Comments from Kim, made at a meeting of senior leaders this week in the capital of Pyongyang, involve dealings with President Joe Biden and the United States, highlighted by his country strategizing “to get fully prepared for confrontation.”

The North Korea media outlet KCNA reported Kim saying his country needed that preparation to “protect the dignity of our state and its interests for independent development.” 

But analysts in Seoul told ABC News that Kim may be interested in restarting a discussion with the U.S., due in part to his country’s financial woes.

“It looks like North Korea chose to take a very flexible and practical approach to nuclear negotiations,” said Cheong Seong-Chang, the director of the Center for North Korean Studies of The Sejong Institute. 

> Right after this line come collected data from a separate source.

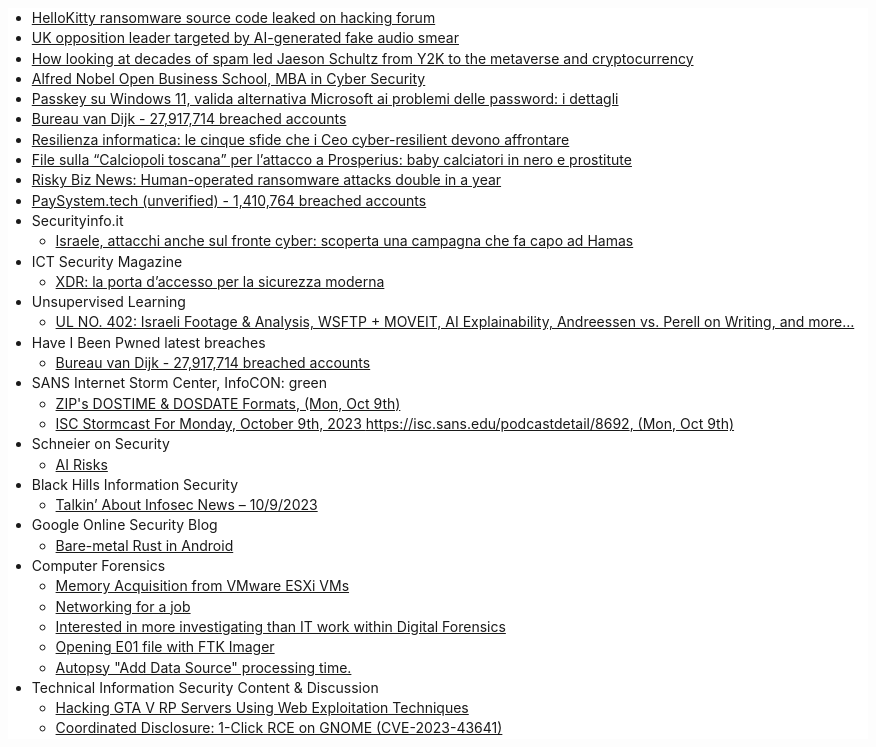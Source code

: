   - [HelloKitty ransomware source code leaked on hacking forum](https://www.bleepingcomputer.com/news/security/hellokitty-ransomware-source-code-leaked-on-hacking-forum/)
  - [UK opposition leader targeted by AI-generated fake audio smear](https://therecord.media/keir-starmer-labour-party-leader-audio-smear-social-media-deepfake)
  - [How looking at decades of spam led Jaeson Schultz from Y2K to the metaverse and cryptocurrency](https://blog.talosintelligence.com/jaeson-schultz-researcher-spotlight/)
  - [Alfred Nobel Open Business School, MBA in Cyber Security](https://www.cybersecurity360.it/corsi-cybersecurity/alfred-nobel-open-business-school-mba-in-cyber-security/)
  - [Passkey su Windows 11, valida alternativa Microsoft ai problemi delle password: i dettagli](https://www.cybersecurity360.it/soluzioni-aziendali/passkey-su-windows-11-valida-alternativa-microsoft-ai-problemi-delle-password-i-dettagli/)
  - [Bureau van Dijk - 27,917,714 breached accounts](https://haveibeenpwned.com/PwnedWebsites#BVD)
  - [Resilienza informatica: le cinque sfide che i Ceo cyber-resilient devono affrontare](https://www.cybersecurity360.it/news/resilienza-informatica-le-cinque-sfide-che-i-ceo-cyber-resilient-devono-affrontare/)
  - [File sulla “Calciopoli toscana” per l’attacco a Prosperius: baby calciatori in nero e prostitute](https://www.cybersecurity360.it/nuove-minacce/ransomware-rivela-dettagli-della-calciopoli-toscana-tra-baby-calciatori-in-nero-e-prostitute/)
  - [Risky Biz News: Human-operated ransomware attacks double in a year](https://riskybiznews.substack.com/p/human-operated-ransomware-attacks-double)
  - [PaySystem.tech (unverified) - 1,410,764 breached accounts](https://haveibeenpwned.com/PwnedWebsites#PaySystemTech)
- Securityinfo.it
  - [Israele, attacchi anche sul fronte cyber: scoperta una campagna che fa capo ad Hamas](https://www.securityinfo.it/2023/10/09/israele-attacchi-anche-sul-fronte-cyber-scoperta-una-campagna-che-fa-capo-ad-hamas/?utm_source=rss&utm_medium=rss&utm_campaign=israele-attacchi-anche-sul-fronte-cyber-scoperta-una-campagna-che-fa-capo-ad-hamas)
- ICT Security Magazine
  - [XDR: la porta d’accesso per la sicurezza moderna](https://www.ictsecuritymagazine.com/notizie/xdr-la-porta-daccesso-per-la-sicurezza-moderna/)
- Unsupervised Learning
  - [UL NO. 402: Israeli Footage & Analysis, WSFTP + MOVEIT, AI Explainability, Andreessen vs. Perell on Writing, and more…](https://danielmiessler.com/p/402)
- Have I Been Pwned latest breaches
  - [Bureau van Dijk - 27,917,714 breached accounts](https://haveibeenpwned.com/PwnedWebsites#BVD)
- SANS Internet Storm Center, InfoCON: green
  - [ZIP's DOSTIME &#x26; DOSDATE Formats, (Mon, Oct 9th)](https://isc.sans.edu/diary/rss/30296)
  - [ISC Stormcast For Monday, October 9th, 2023 https://isc.sans.edu/podcastdetail/8692, (Mon, Oct 9th)](https://isc.sans.edu/diary/rss/30294)
- Schneier on Security
  - [AI Risks](https://www.schneier.com/blog/archives/2023/10/ai-risks.html)
- Black Hills Information Security
  - [Talkin’ About Infosec News – 10/9/2023](https://www.blackhillsinfosec.com/talkin-about-infosec-news-10-9-2023/)
- Google Online Security Blog
  - [Bare-metal Rust in Android](http://security.googleblog.com/2023/10/bare-metal-rust-in-android.html)
- Computer Forensics
  - [Memory Acquisition from VMware ESXi VMs](https://www.reddit.com/r/computerforensics/comments/173ps2v/memory_acquisition_from_vmware_esxi_vms/)
  - [Networking for a job](https://www.reddit.com/r/computerforensics/comments/17461am/networking_for_a_job/)
  - [Interested in more investigating than IT work within Digital Forensics](https://www.reddit.com/r/computerforensics/comments/17408hb/interested_in_more_investigating_than_it_work/)
  - [Opening E01 file with FTK Imager](https://www.reddit.com/r/computerforensics/comments/173rjfq/opening_e01_file_with_ftk_imager/)
  - [Autopsy "Add Data Source" processing time.](https://www.reddit.com/r/computerforensics/comments/173r0fa/autopsy_add_data_source_processing_time/)
- Technical Information Security Content & Discussion
  - [Hacking GTA V RP Servers Using Web Exploitation Techniques](https://www.reddit.com/r/netsec/comments/173ogic/hacking_gta_v_rp_servers_using_web_exploitation/)
  - [Coordinated Disclosure: 1-Click RCE on GNOME (CVE-2023-43641)](https://www.reddit.com/r/netsec/comments/173xc3f/coordinated_disclosure_1click_rce_on_gnome/)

The U.S. has repeatedly called for North Korea to dismantle and cease operations of its nuclear program, which has been ignored and criticized, resulting in severe economic sanctions from the United Nations Security Council.

Kim’s relationship with Biden’s administration is not currently a friendly one.

Biden has kept up the pressure on Kim, and North Korea has said that Washington continues to “keep enforcing the hostile policy” toward the country.

But while Kim’s message indicates the possibility that he would consider re-entering discussions, Kim has shown no willingness to scale back his ongoing nuclear program.

White House press secretary Jen Psaki said the U.S. would aim for a “calibrated practical approach that is open to and will explore diplomacy with” North Korea, with the goal of “practical progress.”